Evals System Architecture
Overview
The evals system is a distributed evaluation platform that runs AI coding tasks in isolated VS Code environments. It solves two critical problems in AI evaluation:
- Dependency Management: Eliminates the complexity of setting up multiple programming language environments by packaging everything into pre-configured containers
- Resource Isolation: Prevents memory exhaustion and state contamination by running each task in a fresh, isolated container instead of sequentially in a single VS Code instance
The architecture consists of three main components: a Next.js web application for management, a controller container that orchestrates evaluation runs, and multiple runner containers that execute individual tasks.
Problems Solved
Simplified Setup and Deployment
Traditional AI evaluation setups require complex dependency management across multiple programming languages, development tools, and VS Code extensions. The evals system eliminates this friction by:
- One-Command Deployment: Single
docker compose up command starts the entire evaluation infrastructure
- Pre-configured Environments: Runner containers include all necessary language runtimes, tools, and VS Code extensions
- Dependency Isolation: No host system contamination or version conflicts between different language requirements
- Reproducible Environments: Identical evaluation conditions across different machines and deployments
Resource Management and Isolation
Running multiple AI evaluation tasks sequentially in a single VS Code instance creates several problems:
- Memory Accumulation: VS Code instances gradually consume more memory with each task, eventually leading to crashes
- State Contamination: Previous tasks can leave behind files, settings, or processes that affect subsequent evaluations
- Resource Contention: Multiple tasks competing for the same VS Code instance create bottlenecks and inconsistent performance
- Failure Propagation: A single problematic task can crash the entire evaluation session
The containerized approach solves these issues by:
- Fresh Environments: Each task starts with a clean VS Code instance and workspace
- Memory Reset: Container termination automatically reclaims all memory and resources
- Parallel Execution: Multiple tasks can run simultaneously without interference
- Fault Isolation: Individual task failures don't affect other running evaluations
Architecture Components
graph TB
Web[Admin Web App] <--> Redis[(Redis<br/>PubSub & Registration)]

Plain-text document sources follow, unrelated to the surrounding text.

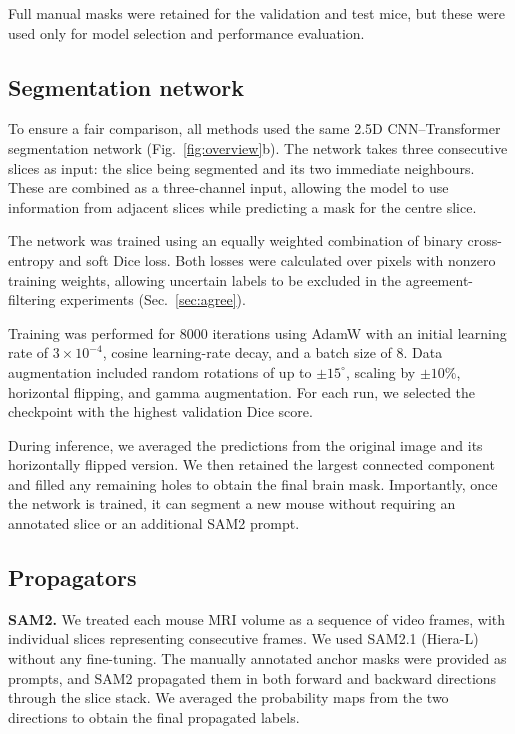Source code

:\documentclass{article}
\begin{document}
Full manual masks were retained for the validation and test mice, but these were used only for model selection and performance evaluation.

\subsection{Segmentation network}

To ensure a fair comparison, all methods used the same 2.5D CNN--Transformer segmentation network (Fig.~\ref{fig:overview}b). The network takes three consecutive slices as input: the slice being segmented and its two immediate neighbours. These are combined as a three-channel input, allowing the model to use information from adjacent slices while predicting a mask for the centre slice.

The network was trained using an equally weighted combination of binary cross-entropy and soft Dice loss. Both losses were calculated over pixels with nonzero training weights, allowing uncertain labels to be excluded in the agreement-filtering experiments (Sec.~\ref{sec:agree}).

Training was performed for 8000 iterations using AdamW with an initial learning rate of $3\times10^{-4}$, cosine learning-rate decay, and a batch size of 8. Data augmentation included random rotations of up to $\pm15^\circ$, scaling by $\pm10\%$, horizontal flipping, and gamma augmentation. For each run, we selected the checkpoint with the highest validation Dice score.

During inference, we averaged the predictions from the original image and its horizontally flipped version. We then retained the largest connected component and filled any remaining holes to obtain the final brain mask. Importantly, once the network is trained, it can segment a new mouse without requiring an annotated slice or an additional SAM2 prompt.

\subsection{Propagators}
\label{sec:prop}

\textbf{SAM2.}
We treated each mouse MRI volume as a sequence of video frames, with individual slices representing consecutive frames. We used SAM2.1 (Hiera-L) \cite{ravi2024sam2} without any fine-tuning. The manually annotated anchor masks were provided as prompts, and SAM2 propagated them in both forward and backward directions through the slice stack. We averaged the probability maps from the two directions to obtain the final propagated labels.
\end{document}
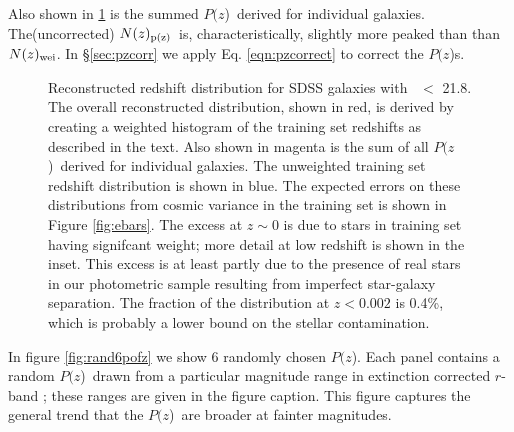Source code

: \documentclass[preprint]{aastex}
\newcommand{\rmax}{21.8}
\newcommand{\pofz}{$P(z$)}
\newcommand{\nwei}{N(z)_{\rm wei}}
\newcommand{\npz}{N(z)_{\rm p(z)}}
\begin{document}
Also shown in \ref{fig:pofz} is the summed \pofz\ derived for individual
galaxies.  The(uncorrected) $\npz$\ is, characteristically, slightly more peaked than
than $\nwei$.
In \S \ref{sec:pzcorr} we apply Eq. \ref{eqn:pzcorrect} to correct the \pofz s.

\begin{figure}[p] \centering

    \caption{Reconstructed redshift distribution for SDSS galaxies with \rmag\
    $ < $ \rmax.  The overall reconstructed distribution, shown in red, is
    derived by creating a weighted histogram of the training set redshifts as
    described in the text.  Also shown in magenta is the sum of all \pofz\
    derived for individual galaxies.  The unweighted training set redshift
    distribution is shown in blue.  The expected errors on these distributions
    from cosmic variance in the training set is shown in Figure
    \ref{fig:ebars}. The excess at $z \sim 0$ is due to stars in training set
    having signifcant weight; more detail at low redshift is shown in the
    inset.  This excess is at least partly due to the presence of real stars in
    our photometric sample resulting from imperfect star-galaxy separation.
    The fraction of the distribution at $z < 0.002$ is 0.4\%, which is probably
    a lower bound on the stellar contamination.  \label{fig:pofz}}

    \vspace{2em}
\end{figure}

In figure \ref{fig:rand6pofz} we show 6 randomly chosen \pofz.  Each panel
contains a random \pofz\ drawn from a particular magnitude range in extinction
corrected $r$-band \cmodelmag; these ranges are given in the figure caption.
This figure captures the general trend that the \pofz\ are broader at
fainter magnitudes.
\end{document}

Web <--> DB[(PostgreSQL<br/>Runs & Tasks)]
Web --> Controller[Run Controller / PQueue]
Controller <--> DB
Controller --> Runner1[Task Runner 1]
Controller --> Runner2[...]
Controller --> RunnerN[Task Runner N]
Runner1 <--> Redis
Runner2 <--> Redis
RunnerN <--> Redis
Redis <--> Web
Core Components
Next.js Web Application
The web application serves as the primary interface for creating and monitoring evaluation runs. It provides:
- Run Management: Create evaluation runs with configurable parameters (model, concurrency, exercise selection)
- Real-time Monitoring: Live progress tracking via Server-Sent Events
- Results Dashboard: View task completion status, metrics, and outcomes
- Container Orchestration: Spawns controller containers for new runs
Controller Container
A specialized instance of the evals-runner container that acts as the run orchestrator. The controller:
- In-Memory Task Queue: Uses the
p-queue npm package to manage task distribution with configurable concurrency limits
- Git Workspace Setup: Prepares exercise repositories and manages version control
- Runner Coordination: Spawns and monitors individual task runner containers
- Heartbeat Monitoring: Maintains Redis heartbeat to track controller health
- Result Aggregation: Collects task results and finalizes run metrics
Runner Containers
Individual containers that execute single evaluation tasks. Each runner:
- Isolated Environment: Fresh VS Code instance with pre-installed language tools and extensions
- Task Execution: Runs AI agent with evaluation prompt in VS Code environment
- IPC Communication: Connects to VS Code via Unix socket for real-time interaction
- Unit Testing: Validates task completion using language-specific test suites
- Metrics Collection: Tracks token usage, costs, tool usage, and execution time
Supporting Infrastructure
- Redis: Provides pub/sub messaging for real-time events and runner registration tracking (not used for task queuing)
- PostgreSQL: Stores run configurations, task definitions, execution metrics, and results
- Docker: Container orchestration for isolation and scalability
Execution Flow
1. Run Initialization
The web application creates an evaluation run with specified parameters:
- Suite Type: Full evaluation (all exercises) or partial (selected exercises)
- Model Configuration: AI model selection and settings
- Concurrency: Number of parallel task executions (1-25)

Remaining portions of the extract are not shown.